Amid the conflict, the Belarusian authorities have raised their international visibility and have broken the country’s international isolation. In addition, President Lukashenko’s approval ratings hit new highs inside Belarus.
Earlier, President Lukashenko had repeatedly refused to mediate in the Ukrainian crisis. However, after relatively successful negotiations about a ceasefire in eastern Ukraine, President Lukashenko has become more vocal in advocating for peace. In an interview with Euronews, he proposed to send Belarus’ peacekeeping forces to Donbass, “it is a very dangerous and scary thing for me, but if needed, since there is mistrust between Russia and the West, the West and Russia, US and Russia and Russia and US and there is no trust between the parties in the conflict, I would be prepared to use my military forces in order to separate the conflicting parties”.
Despite Belarus’ relatively independent stance regarding the conflict in eastern Ukraine, the parties in the conflict do not regard the Belarusian Army as a neutral peacekeeping force. Belarus’ potential participation in the peacekeeping mission is regarded as strengthening Russia’s position. For instance, separatists in eastern Ukraine have supported President Lukashenko’s proposal to send the peacekeeping force, but Ukraine’s Foreign Ministry has rejected Belarus’ proposal.
Regardless of Belarus’ attempts to adhere to a policy that is somewhat independent from the Kremlin’s, military cooperation – both on a technical level, and between armies - is the area where integration of the two countries is the most advanced. Belarus has signed several military cooperation agreements with Russia and both countries are members of the CSTO, an intergovernmental military alliance.
Interestingly, after Lukashenko voiced his proposal to send Belarus’ peacekeepers to Ukraine, Vakulchik, head of the Belarusian KGB, warned Belarusians about criminal prosecution for fighting in Ukraine. There is evidence that Belarusians are fighting in the conflict in Ukraine on both sides, however IISEPS polls suggest that the majority of Belarusians are not ready to take part in military actions in Ukraine. In addition, the president’s approval rating has grown in 2014 mainly due to peoples’ expectations that Belarus will not become involved in military conflicts.
The Belarusian authorities seek to speed up the settlement process with the EU and US in the near future so as to receive economic and financial aid before the presidential campaign in 2015.

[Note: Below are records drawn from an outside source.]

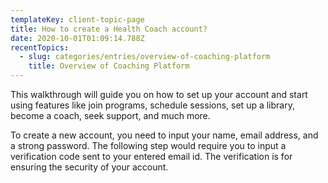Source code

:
 ```yaml
---
templateKey: client-topic-page
title: How to create a Health Coach account?
date: 2020-10-01T01:09:14.788Z
recentTopics:
  - slug: categories/entries/overview-of-coaching-platform
    title: Overview of Coaching Platform
---
```

This walkthrough will guide you on how to set up your account and start using features like join programs, schedule sessions, set up a library, become a coach, seek support, and much more. 

To create a new account, you need to input your name, email address, and a strong password. The following step would require you to input a verification code sent to your entered email id. The verification is for ensuring the security of your account.
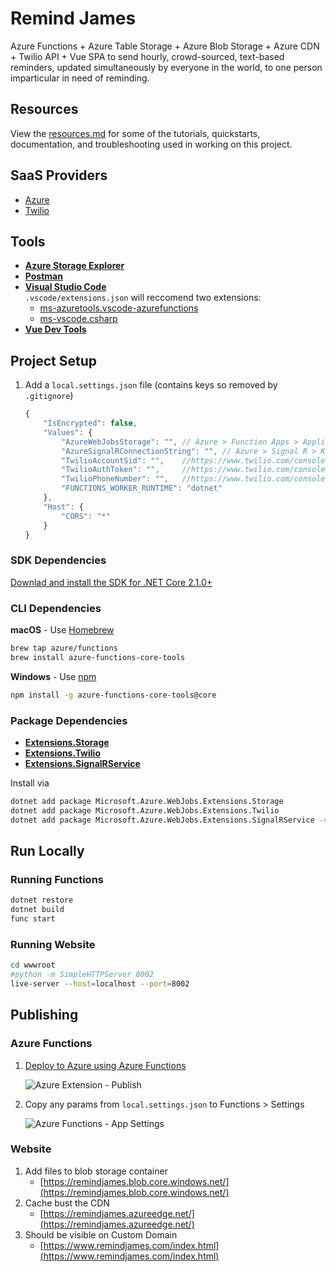# Remind James

Azure Functions + Azure Table Storage + Azure Blob Storage + Azure CDN + Twilio API + Vue SPA to send hourly, crowd-sourced, text-based reminders, updated simultaneously by everyone in the world, to one person imparticular in need of reminding.

## Resources

View the [resources.md](https://github.com/KyleMit/RemindJames/blob/master/resources.md) for some of the tutorials, quickstarts, documentation, and troubleshooting used in working on this project.

## SaaS Providers

* [Azure](https://portal.azure.com/)
* [Twilio](https://www.twilio.com/console/)

## Tools

* [**Azure Storage Explorer**](https://azure.microsoft.com/en-us/features/storage-explorer/)
* [**Postman**](https://www.getpostman.com/)
* [**Visual Studio Code**](https://code.visualstudio.com/)  
 `.vscode/extensions.json` will reccomend two extensions:  
  * [ms-azuretools.vscode-azurefunctions](https://github.com/Microsoft/vscode-azurefunctions)
  * [ms-vscode.csharp](https://github.com/OmniSharp/omnisharp-vscode)
* [**Vue Dev Tools**](https://github.com/vuejs/vue-devtools)

## Project Setup

1. Add a `local.settings.json` file (contains keys so removed by `.gitignore`)

    ```js
    {
        "IsEncrypted": false,
        "Values": {
            "AzureWebJobsStorage": "", // Azure > Function Apps > Application Settings
            "AzureSignalRConnectionString": "", // Azure > Signal R > Keys
            "TwilioAccountSid": "",    //https://www.twilio.com/console
            "TwilioAuthToken": "",     //https://www.twilio.com/console
            "TwilioPhoneNumber": "",   //https://www.twilio.com/console/phone-numbers/incoming
            "FUNCTIONS_WORKER_RUNTIME": "dotnet"
        },
        "Host": {
            "CORS": "*"
        }
    }
    ```

### SDK Dependencies

[Downlad and install the SDK for .NET Core 2.1.0+](https://www.microsoft.com/net/download/dotnet-core/2.1)

### CLI Dependencies

**macOS** - Use [Homebrew](https://brew.sh/)

```bash
brew tap azure/functions
brew install azure-functions-core-tools
```

**Windows** - Use [npm](https://nodejs.org/en/)

```bash
npm install -g azure-functions-core-tools@core
```

### Package Dependencies

* [**Extensions.Storage**](https://www.nuget.org/packages/Microsoft.Azure.WebJobs.Extensions.Storage)
* [**Extensions.Twilio**](https://www.nuget.org/packages/Microsoft.Azure.WebJobs.Extensions.Twilio)
* [**Extensions.SignalRService**](https://www.nuget.org/packages/Microsoft.Azure.WebJobs.Extensions.SignalRService)

Install via

```bash
dotnet add package Microsoft.Azure.WebJobs.Extensions.Storage
dotnet add package Microsoft.Azure.WebJobs.Extensions.Twilio
dotnet add package Microsoft.Azure.WebJobs.Extensions.SignalRService -v 1.0.0-preview1-10025
```

## Run Locally

### Running Functions

```bash
dotnet restore
dotnet build
func start
```

### Running Website

```bash
cd wwwroot
#python -m SimpleHTTPServer 8002
live-server --host=localhost --port=8002
```

## Publishing

### Azure Functions

1. [Deploy to Azure using Azure Functions](https://code.visualstudio.com/tutorials/functions-extension/getting-started)  

     ![Azure Extension - Publish](https://i.imgur.com/JmBcCMa.png)
2. Copy any params from `local.settings.json` to Functions > Settings  

    ![Azure Functions - App Settings](https://i.imgur.com/UVHASIj.png)

### Website

1. Add files to blob storage container
   * [https://remindjames.blob.core.windows.net/](https://remindjames.blob.core.windows.net/)
2. Cache bust the CDN
   * [https://remindjames.azureedge.net/](https://remindjames.azureedge.net/)
3. Should be visible on Custom Domain
   * [https://www.remindjames.com/index.html](https://www.remindjames.com/index.html)
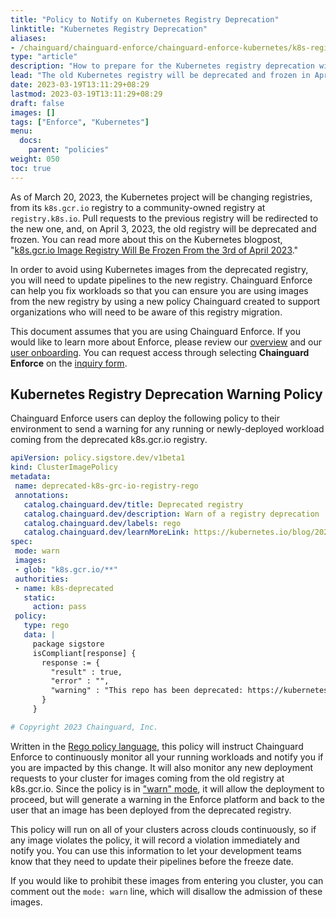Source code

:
```yaml
---
title: "Policy to Notify on Kubernetes Registry Deprecation"
linktitle: "Kubernetes Registry Deprecation"
aliases:
- /chainguard/chainguard-enforce/chainguard-enforce-kubernetes/k8s-registry-deprecation-policy/
type: "article"
description: "How to prepare for the Kubernetes registry deprecation with Chainguard Enforce"
lead: "The old Kubernetes registry will be deprecated and frozen in April 2023"
date: 2023-03-19T13:11:29+08:29
lastmod: 2023-03-19T13:11:29+08:29
draft: false
images: []
tags: ["Enforce", "Kubernetes"]
menu:
  docs:
    parent: "policies"
weight: 050
toc: true
---
```


As of March 20, 2023, the Kubernetes project will be changing registries, from its `k8s.gcr.io` registry to a community-owned registry at `registry.k8s.io`. Pull requests to the previous registry will be redirected to the new one, and, on April 3, 2023, the old registry will be deprecated and frozen. You can read more about this on the Kubernetes blogpost, "[k8s.gcr.io Image Registry Will Be Frozen From the 3rd of April 2023](https://kubernetes.io/blog/2023/02/06/k8s-gcr-io-freeze-announcement/)."

In order to avoid using Kubernetes images from the deprecated registry, you will need to update pipelines to the new registry. Chainguard Enforce can help you fix workloads so that you can ensure you are using images from the new registry by using a new policy Chainguard created to support organizations who will need to be aware of this registry migration.

This document assumes that you are using Chainguard Enforce. If you would like to learn more about Enforce, please review our [overview](/chainguard/chainguard-enforce/chainguard-enforce-kubernetes/enforce-overview/) and our [user onboarding](/chainguard/chainguard-enforce/chainguard-enforce-kubernetes/chainguard-enforce-user-onboarding/). You can request access through selecting **Chainguard Enforce** on the [inquiry form](https://www.chainguard.dev/contact?utm_source=docs).

## Kubernetes Registry Deprecation Warning Policy

Chainguard Enforce users can deploy the following policy to their environment to send a warning for any running or newly-deployed workload coming from the deprecated k8s.gcr.io registry.

```yaml
apiVersion: policy.sigstore.dev/v1beta1
kind: ClusterImagePolicy
metadata:
 name: deprecated-k8s-grc-io-registry-rego
 annotations:
   catalog.chainguard.dev/title: Deprecated registry
   catalog.chainguard.dev/description: Warn of a registry deprecation
   catalog.chainguard.dev/labels: rego
   catalog.chainguard.dev/learnMoreLink: https://kubernetes.io/blog/2023/02/06/k8s-gcr-io-freeze-announcement/
spec:
 mode: warn
 images:
 - glob: "k8s.gcr.io/**"
 authorities:
 - name: k8s-deprecated
   static:
     action: pass
 policy:
   type: rego
   data: |
     package sigstore
     isCompliant[response] {
       response := {
         "result" : true,
         "error" : "",
         "warning" : "This repo has been deprecated: https://kubernetes.io/blog/2023/02/06/k8s-gcr-io-freeze-announcement/"
       }
     }

# Copyright 2023 Chainguard, Inc.
```

Written in the [Rego policy language](/chainguard/chainguard-enforce/chainguard-enforce-kubernetes/chainguard-enforce-rego-policies/), this policy will instruct Chainguard Enforce to continuously monitor all your running workloads and notify you if you are impacted by this change. It will also monitor any new deployment requests to your cluster for images coming from the old registry at k8s.gcr.io. Since the policy is in ["warn" mode](/chainguard/chainguard-enforce/chainguard-enforce-kubernetes/how-to-disable-policy-enforcement/), it will allow the deployment to proceed, but will generate a warning in the Enforce platform and back to the user that an image has been deployed from the deprecated registry.

This policy will run on all of your clusters across clouds continuously, so if any image violates the policy, it will record a violation immediately and notify you. You can use this information to let your development teams know that they need to update their pipelines before the freeze date.

If you would like to prohibit these images from entering you cluster, you can comment out the `mode: warn` line, which will disallow the admission of these images.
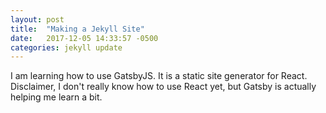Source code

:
 ```yaml
---
layout: post
title:  "Making a Jekyll Site"
date:   2017-12-05 14:33:57 -0500
categories: jekyll update
---
```


I am learning how to use GatsbyJS. It is a static site generator for React. Disclaimer, I don't really know how to use React yet, but Gatsby is actually helping me learn a bit. 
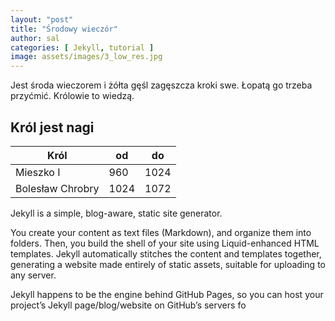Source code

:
 ```yaml
---
layout: "post"
title: "Środowy wieczór"
author: sal
categories: [ Jekyll, tutorial ]
image: assets/images/3_low_res.jpg
---
```


Jest środa wieczorem i żółta gęśl zagęszcza kroki swe. Łopatą go trzeba przyćmić. Królowie to wiedzą.

## Król jest nagi

 Król | od  | do
 --|---|--
Mieszko I  | 960  | 1024
Bolesław Chrobry  | 1024  | 1072  

Jekyll is a simple, blog-aware, static site generator.

You create your content as text files (Markdown), and organize them into folders. Then, you build the shell of your site using Liquid-enhanced HTML templates. Jekyll automatically stitches the content and templates together, generating a website made entirely of static assets, suitable for uploading to any server.

Jekyll happens to be the engine behind GitHub Pages, so you can host your project’s Jekyll page/blog/website on GitHub’s servers fo
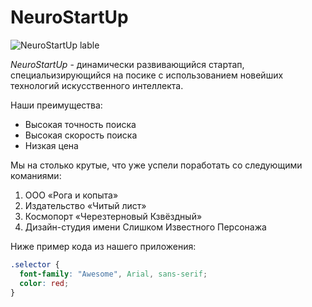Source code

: # NeuroStartUp

![NeuroStartUp lable](https://github.com/rmnsr1254/git-howework/blob/feature/code-documentation/img/NeuroStartUp.png)

_NeuroStartUp_ - динамически развивающийся стартап, специальизирующийся на посике с использованием новейших технологий искусственного интеллекта.

Наши преимущества: 

- Высокая точность поиска
- Высокая скорость поиска
- Низкая цена

Мы на столько крутые, что уже успели поработать со следующими команиями:

1. ООО «Рога и копыта»
2. Издательство «Читый лист»
3. Космопорт «Черезтерновый Кзвёздный»
4. Дизайн-студия имени Слишком Известного Персонажа

Ниже пример кода из нашего приложения:

```css
.selector {
  font-family: "Awesome", Arial, sans-serif;
  color: red;
}
```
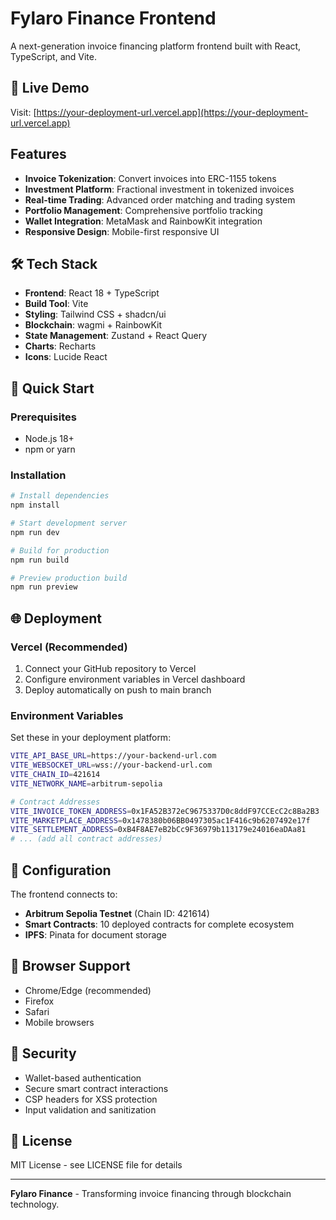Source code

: # Fylaro Finance Frontend

A next-generation invoice financing platform frontend built with React, TypeScript, and Vite.

## 🚀 Live Demo

Visit: [https://your-deployment-url.vercel.app](https://your-deployment-url.vercel.app)

## Features

- **Invoice Tokenization**: Convert invoices into ERC-1155 tokens
- **Investment Platform**: Fractional investment in tokenized invoices
- **Real-time Trading**: Advanced order matching and trading system
- **Portfolio Management**: Comprehensive portfolio tracking
- **Wallet Integration**: MetaMask and RainbowKit integration
- **Responsive Design**: Mobile-first responsive UI

## 🛠 Tech Stack

- **Frontend**: React 18 + TypeScript
- **Build Tool**: Vite
- **Styling**: Tailwind CSS + shadcn/ui
- **Blockchain**: wagmi + RainbowKit
- **State Management**: Zustand + React Query
- **Charts**: Recharts
- **Icons**: Lucide React

## 🚀 Quick Start

### Prerequisites

- Node.js 18+
- npm or yarn

### Installation

```bash
# Install dependencies
npm install

# Start development server
npm run dev

# Build for production
npm run build

# Preview production build
npm run preview
```

## 🌐 Deployment

### Vercel (Recommended)

1. Connect your GitHub repository to Vercel
2. Configure environment variables in Vercel dashboard
3. Deploy automatically on push to main branch

### Environment Variables

Set these in your deployment platform:

```bash
VITE_API_BASE_URL=https://your-backend-url.com
VITE_WEBSOCKET_URL=wss://your-backend-url.com
VITE_CHAIN_ID=421614
VITE_NETWORK_NAME=arbitrum-sepolia

# Contract Addresses
VITE_INVOICE_TOKEN_ADDRESS=0x1FA52B372eC9675337D0c8ddF97CCEcC2c8Ba2B3
VITE_MARKETPLACE_ADDRESS=0x1478380b06BB0497305ac1F416c9b6207492e17f
VITE_SETTLEMENT_ADDRESS=0xB4F8AE7eB2bCc9F36979b113179e24016eaDAa81
# ... (add all contract addresses)
```

## 🔧 Configuration

The frontend connects to:

- **Arbitrum Sepolia Testnet** (Chain ID: 421614)
- **Smart Contracts**: 10 deployed contracts for complete ecosystem
- **IPFS**: Pinata for document storage

## 📱 Browser Support

- Chrome/Edge (recommended)
- Firefox
- Safari
- Mobile browsers

## 🔐 Security

- Wallet-based authentication
- Secure smart contract interactions
- CSP headers for XSS protection
- Input validation and sanitization

## 📄 License

MIT License - see LICENSE file for details

---

**Fylaro Finance** - Transforming invoice financing through blockchain technology.

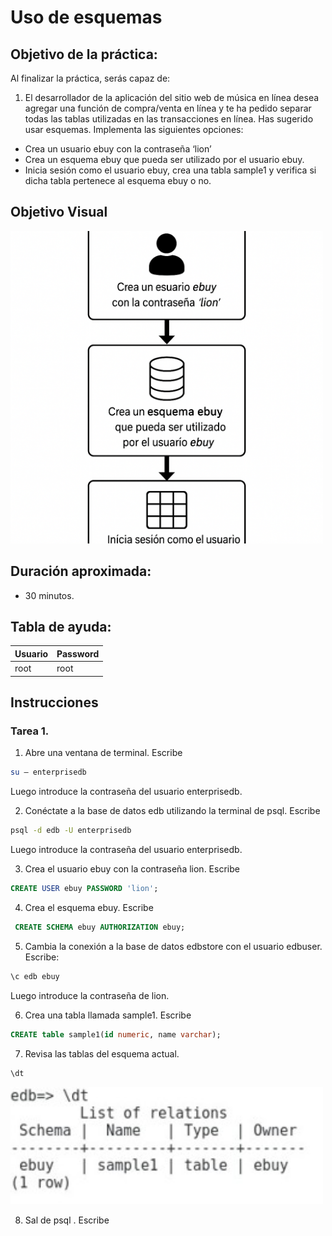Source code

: # Uso de esquemas

## Objetivo de la práctica:
Al finalizar la práctica, serás capaz de:

1. El desarrollador de la aplicación del sitio web de música en línea desea agregar una función de compra/venta en línea y te ha pedido separar todas las tablas utilizadas en las transacciones en línea.
Has sugerido usar esquemas. Implementa las siguientes opciones: 

- Crea un usuario ebuy con la contraseña ‘lion’ 
-	Crea un esquema ebuy que pueda ser utilizado por el usuario ebuy. 
-	Inicia sesión como el usuario ebuy, crea una tabla sample1 y verifica si dicha tabla pertenece al esquema ebuy o no. 

## Objetivo Visual 
<img src="../images/06/02/00.png" width="500" >

## Duración aproximada:
- 30 minutos.

## Tabla de ayuda:

| Usuario | Password | 
| --- | --- | 
| root | root| 
## Instrucciones 

### Tarea 1. 

1.	Abre una ventana de terminal. Escribe  

```bash
su – enterprisedb 
```

Luego introduce la contraseña del usuario enterprisedb.


2.	Conéctate a la base de datos edb utilizando la terminal de psql. Escribe  

```bash
psql -d edb -U enterprisedb 
```

Luego introduce la contraseña del usuario enterprisedb.

3.	Crea el usuario ebuy con la contraseña lion.  Escribe

```sql
CREATE USER ebuy PASSWORD 'lion'; 
```

4.	Crea el esquema ebuy. Escribe

```sql
 CREATE SCHEMA ebuy AUTHORIZATION ebuy; 
```

5.	Cambia la conexión a la base de datos edbstore con el usuario edbuser. Escribe:

```sql
\c edb ebuy 
```
Luego introduce la contraseña de lion.

6.	Crea una tabla llamada sample1. Escribe  

```sql
CREATE table sample1(id numeric, name varchar); 
```

7.	Revisa las tablas del esquema actual. 

```sql
\dt 
```

<img src="../images/06/02/01.jpg" width="500" >


8.	Sal de psql . Escribe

The Belarusian authorities have launched a discussion on the moratorium or abolition of the death penalty under the pressure of Belarusian human rights activists and international community. Apparently, the authorities are interested in monitoring public sentiments and response to the possible abolition of the capital punishment. The introduction of a moratorium on the death penalty would depend on the dynamics in Belarusian-European relations, efforts of the civil society organisations and Western capitals.
In Grodno last week, the possibility of abolishing the death penalty in Belarus or introducing a moratorium was discussed.
The Belarusian authorities are likely to continue to support the death penalty in Belarus. During his rule, President Lukashenka pardoned only one person, and courts sentenced to death more than 400 people since the early 1990s. Over the past year, Belarusian courts sentenced to death several persons and one person was executed.
There are no recent independent polls about people’s attitude about the death penalty in Belarus. Apparently, this issue is not a priority for the population. In many ways, public opinion about the abolition of the death penalty would depend on the tone of the state-owned media reports.
That said, the Belarusian Orthodox Church and the Roman-Catholic Church stand for the abolition of the capital punishment, however their efforts in this regard only limit to public statements about their stance. Simultaneously, the authorities could have influenced public opinion about the death penalty through a focused media campaign in the state media. As they did, for example, with the nuclear power plant construction in Astravets. Initially unpopular project of the NPP construction was broadly promoted in the state media, and eventually, according to independent pollsters, was accepted by most population.